■ What this task involves: Pull every line that includes the word "Datenbank" from the data.

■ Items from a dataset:

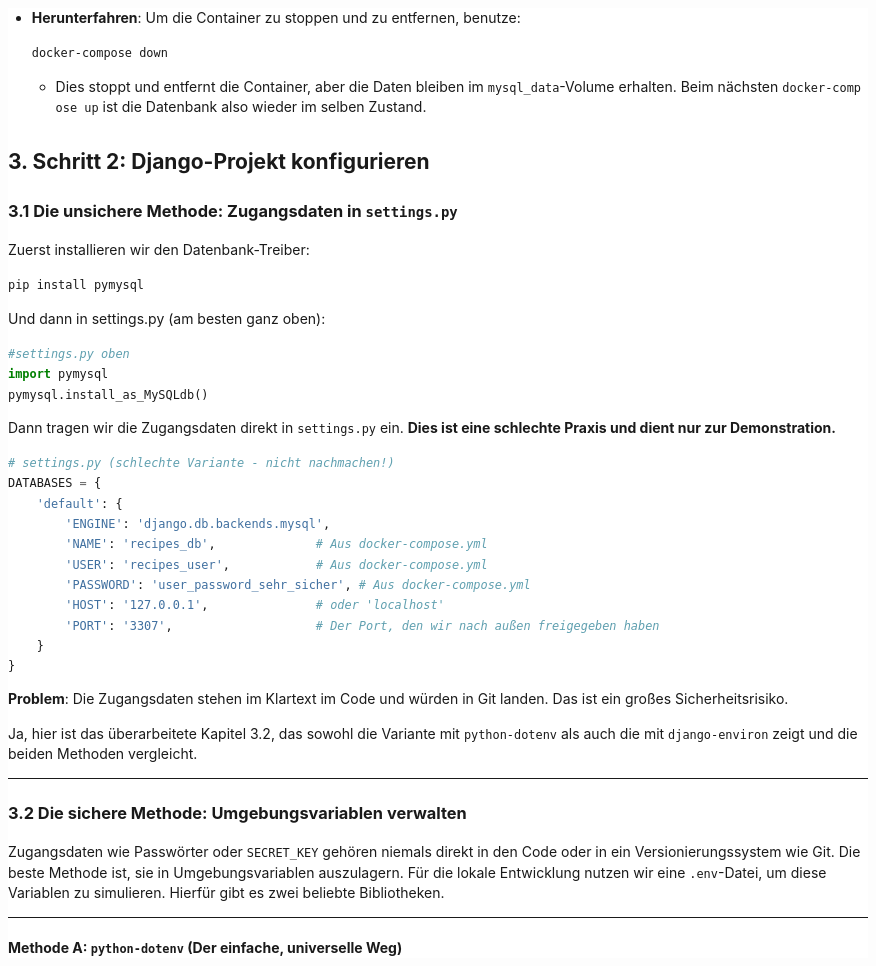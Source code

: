 * **Herunterfahren**: Um die Container zu stoppen und zu entfernen, benutze:
    ```bash
    docker-compose down
    ```
    * Dies stoppt und entfernt die Container, aber die Daten bleiben im `mysql_data`-Volume erhalten. Beim nächsten `docker-compose up` ist die Datenbank also wieder im selben Zustand.

## 3. Schritt 2: Django-Projekt konfigurieren

### 3.1 Die unsichere Methode: Zugangsdaten in `settings.py`

Zuerst installieren wir den Datenbank-Treiber:
```bash
pip install pymysql
```
Und dann in settings.py (am besten ganz oben):
```python
#settings.py oben
import pymysql
pymysql.install_as_MySQLdb()
```

Dann tragen wir die Zugangsdaten direkt in `settings.py` ein. **Dies ist eine schlechte Praxis und dient nur zur Demonstration.**
```python
# settings.py (schlechte Variante - nicht nachmachen!)
DATABASES = {
    'default': {
        'ENGINE': 'django.db.backends.mysql',
        'NAME': 'recipes_db',              # Aus docker-compose.yml
        'USER': 'recipes_user',            # Aus docker-compose.yml
        'PASSWORD': 'user_password_sehr_sicher', # Aus docker-compose.yml
        'HOST': '127.0.0.1',               # oder 'localhost'
        'PORT': '3307',                    # Der Port, den wir nach außen freigegeben haben
    }
}
```
**Problem**: Die Zugangsdaten stehen im Klartext im Code und würden in Git landen. Das ist ein großes Sicherheitsrisiko.

Ja, hier ist das überarbeitete Kapitel 3.2, das sowohl die Variante mit `python-dotenv` als auch die mit `django-environ` zeigt und die beiden Methoden vergleicht.

---
### 3.2 Die sichere Methode: Umgebungsvariablen verwalten

Zugangsdaten wie Passwörter oder `SECRET_KEY` gehören niemals direkt in den Code oder in ein Versionierungssystem wie Git. Die beste Methode ist, sie in Umgebungsvariablen auszulagern. Für die lokale Entwicklung nutzen wir eine `.env`-Datei, um diese Variablen zu simulieren. Hierfür gibt es zwei beliebte Bibliotheken.

---
#### Methode A: `python-dotenv` (Der einfache, universelle Weg)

■ Output for this task:
    * Dies stoppt und entfernt die Container, aber die Daten bleiben im `mysql_data`-Volume erhalten. Beim nächsten `docker-compose up` ist die Datenbank also wieder im selben Zustand.
Zuerst installieren wir den Datenbank-Treiber:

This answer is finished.